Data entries
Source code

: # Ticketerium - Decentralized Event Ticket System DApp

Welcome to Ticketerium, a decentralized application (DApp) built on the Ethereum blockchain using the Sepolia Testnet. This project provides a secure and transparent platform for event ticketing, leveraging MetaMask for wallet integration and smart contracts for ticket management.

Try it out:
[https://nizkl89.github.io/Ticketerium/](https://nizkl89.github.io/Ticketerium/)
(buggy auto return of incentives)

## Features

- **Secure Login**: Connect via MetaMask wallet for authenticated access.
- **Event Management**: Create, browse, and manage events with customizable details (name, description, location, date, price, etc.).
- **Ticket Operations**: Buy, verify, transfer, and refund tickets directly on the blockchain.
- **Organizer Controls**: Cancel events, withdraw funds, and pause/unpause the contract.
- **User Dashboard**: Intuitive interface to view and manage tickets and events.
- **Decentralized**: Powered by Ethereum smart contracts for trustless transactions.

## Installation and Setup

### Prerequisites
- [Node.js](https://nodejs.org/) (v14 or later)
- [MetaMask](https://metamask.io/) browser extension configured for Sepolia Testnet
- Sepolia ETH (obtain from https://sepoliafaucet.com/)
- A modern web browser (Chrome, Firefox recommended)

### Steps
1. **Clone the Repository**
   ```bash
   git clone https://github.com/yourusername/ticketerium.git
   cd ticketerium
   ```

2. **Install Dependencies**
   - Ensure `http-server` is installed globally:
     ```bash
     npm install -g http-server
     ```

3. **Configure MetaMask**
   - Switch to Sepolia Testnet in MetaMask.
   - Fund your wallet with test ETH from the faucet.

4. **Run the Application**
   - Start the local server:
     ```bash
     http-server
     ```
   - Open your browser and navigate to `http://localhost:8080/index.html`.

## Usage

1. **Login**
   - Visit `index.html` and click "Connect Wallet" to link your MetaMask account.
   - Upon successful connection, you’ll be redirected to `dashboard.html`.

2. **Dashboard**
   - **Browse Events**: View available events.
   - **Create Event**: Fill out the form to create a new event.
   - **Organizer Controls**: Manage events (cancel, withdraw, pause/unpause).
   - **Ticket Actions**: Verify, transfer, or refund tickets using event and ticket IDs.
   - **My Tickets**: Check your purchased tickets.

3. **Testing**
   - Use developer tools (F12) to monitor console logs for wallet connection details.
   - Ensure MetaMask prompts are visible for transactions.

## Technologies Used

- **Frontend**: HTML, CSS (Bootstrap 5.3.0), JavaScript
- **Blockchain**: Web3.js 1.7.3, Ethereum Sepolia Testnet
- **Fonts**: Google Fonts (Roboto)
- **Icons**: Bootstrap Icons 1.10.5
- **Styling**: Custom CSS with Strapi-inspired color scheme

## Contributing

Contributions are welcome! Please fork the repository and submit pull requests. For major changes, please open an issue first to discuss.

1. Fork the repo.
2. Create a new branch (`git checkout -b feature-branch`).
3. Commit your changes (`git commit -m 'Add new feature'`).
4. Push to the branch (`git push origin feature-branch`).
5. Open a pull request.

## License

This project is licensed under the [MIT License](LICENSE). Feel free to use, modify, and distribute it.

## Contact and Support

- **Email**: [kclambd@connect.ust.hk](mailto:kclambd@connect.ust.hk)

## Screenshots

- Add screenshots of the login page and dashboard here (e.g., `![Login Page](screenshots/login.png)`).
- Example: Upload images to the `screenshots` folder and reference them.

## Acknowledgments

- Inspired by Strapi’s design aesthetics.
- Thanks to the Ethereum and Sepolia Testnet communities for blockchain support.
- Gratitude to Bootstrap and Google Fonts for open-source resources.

**Your instructions**.
Print all records shown above, word for word.

**Response area**.
Source code

: # Ticketerium - Decentralized Event Ticket System DApp

Welcome to Ticketerium, a decentralized application (DApp) built on the Ethereum blockchain using the Sepolia Testnet. This project provides a secure and transparent platform for event ticketing, leveraging MetaMask for wallet integration and smart contracts for ticket management.

Try it out:
[https://nizkl89.github.io/Ticketerium/](https://nizkl89.github.io/Ticketerium/)
(buggy auto return of incentives)

## Features

- **Secure Login**: Connect via MetaMask wallet for authenticated access.
- **Event Management**: Create, browse, and manage events with customizable details (name, description, location, date, price, etc.).
- **Ticket Operations**: Buy, verify, transfer, and refund tickets directly on the blockchain.
- **Organizer Controls**: Cancel events, withdraw funds, and pause/unpause the contract.
- **User Dashboard**: Intuitive interface to view and manage tickets and events.
- **Decentralized**: Powered by Ethereum smart contracts for trustless transactions.

## Installation and Setup

### Prerequisites
- [Node.js](https://nodejs.org/) (v14 or later)
- [MetaMask](https://metamask.io/) browser extension configured for Sepolia Testnet
- Sepolia ETH (obtain from https://sepoliafaucet.com/)
- A modern web browser (Chrome, Firefox recommended)

### Steps
1. **Clone the Repository**
   ```bash
   git clone https://github.com/yourusername/ticketerium.git
   cd ticketerium
   ```

2. **Install Dependencies**
   - Ensure `http-server` is installed globally:
     ```bash
     npm install -g http-server
     ```

3. **Configure MetaMask**
   - Switch to Sepolia Testnet in MetaMask.
   - Fund your wallet with test ETH from the faucet.

4. **Run the Application**
   - Start the local server:
     ```bash
     http-server
     ```
   - Open your browser and navigate to `http://localhost:8080/index.html`.

## Usage

1. **Login**
   - Visit `index.html` and click "Connect Wallet" to link your MetaMask account.
   - Upon successful connection, you’ll be redirected to `dashboard.html`.

2. **Dashboard**
   - **Browse Events**: View available events.
   - **Create Event**: Fill out the form to create a new event.
   - **Organizer Controls**: Manage events (cancel, withdraw, pause/unpause).
   - **Ticket Actions**: Verify, transfer, or refund tickets using event and ticket IDs.
   - **My Tickets**: Check your purchased tickets.

3. **Testing**
   - Use developer tools (F12) to monitor console logs for wallet connection details.
   - Ensure MetaMask prompts are visible for transactions.

## Technologies Used

- **Frontend**: HTML, CSS (Bootstrap 5.3.0), JavaScript
- **Blockchain**: Web3.js 1.7.3, Ethereum Sepolia Testnet
- **Fonts**: Google Fonts (Roboto)
- **Icons**: Bootstrap Icons 1.10.5
- **Styling**: Custom CSS with Strapi-inspired color scheme

## Contributing

Contributions are welcome! Please fork the repository and submit pull requests. For major changes, please open an issue first to discuss.

1. Fork the repo.
2. Create a new branch (`git checkout -b feature-branch`).
3. Commit your changes (`git commit -m 'Add new feature'`).
4. Push to the branch (`git push origin feature-branch`).
5. Open a pull request.

## License

This project is licensed under the [MIT License](LICENSE). Feel free to use, modify, and distribute it.

## Contact and Support

- **Email**: [kclambd@connect.ust.hk](mailto:kclambd@connect.ust.hk)

## Screenshots

- Add screenshots of the login page and dashboard here (e.g., `![Login Page](screenshots/login.png)`).
- Example: Upload images to the `screenshots` folder and reference them.

## Acknowledgments

- Inspired by Strapi’s design aesthetics.
- Thanks to the Ethereum and Sepolia Testnet communities for blockchain support.
- Gratitude to Bootstrap and Google Fonts for open-source resources.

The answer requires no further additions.